Stored data entries

++++

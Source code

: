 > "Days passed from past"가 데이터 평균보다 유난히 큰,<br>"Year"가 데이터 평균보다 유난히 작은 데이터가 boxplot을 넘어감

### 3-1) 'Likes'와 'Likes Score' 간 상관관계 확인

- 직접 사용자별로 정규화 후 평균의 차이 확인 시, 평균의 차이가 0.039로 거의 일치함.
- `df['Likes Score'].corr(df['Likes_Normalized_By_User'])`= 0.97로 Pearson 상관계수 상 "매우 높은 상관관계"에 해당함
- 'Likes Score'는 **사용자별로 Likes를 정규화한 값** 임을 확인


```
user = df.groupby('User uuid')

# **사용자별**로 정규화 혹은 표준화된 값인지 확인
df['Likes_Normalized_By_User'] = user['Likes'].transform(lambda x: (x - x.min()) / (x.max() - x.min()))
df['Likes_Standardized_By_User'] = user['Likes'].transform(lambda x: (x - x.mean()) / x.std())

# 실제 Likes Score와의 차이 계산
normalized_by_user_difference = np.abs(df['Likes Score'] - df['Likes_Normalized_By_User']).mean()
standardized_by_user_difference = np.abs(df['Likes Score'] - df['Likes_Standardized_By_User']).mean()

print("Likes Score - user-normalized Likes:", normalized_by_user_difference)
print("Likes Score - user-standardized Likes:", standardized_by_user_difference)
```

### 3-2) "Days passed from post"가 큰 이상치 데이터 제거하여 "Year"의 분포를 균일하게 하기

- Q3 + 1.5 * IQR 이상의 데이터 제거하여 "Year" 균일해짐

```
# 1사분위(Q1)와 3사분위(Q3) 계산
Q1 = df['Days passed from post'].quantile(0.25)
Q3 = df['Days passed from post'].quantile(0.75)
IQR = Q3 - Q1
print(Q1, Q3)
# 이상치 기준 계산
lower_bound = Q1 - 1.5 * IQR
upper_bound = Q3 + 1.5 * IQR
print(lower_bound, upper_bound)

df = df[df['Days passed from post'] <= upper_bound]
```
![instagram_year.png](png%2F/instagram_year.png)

++++

** Your objective **
The lines you need are those containing "post"; find them in the records and copy them.

** Answer below **
### 3-2) "Days passed from post"가 큰 이상치 데이터 제거하여 "Year"의 분포를 균일하게 하기
Q1 = df['Days passed from post'].quantile(0.25)
Q3 = df['Days passed from post'].quantile(0.75)
df = df[df['Days passed from post'] <= upper_bound]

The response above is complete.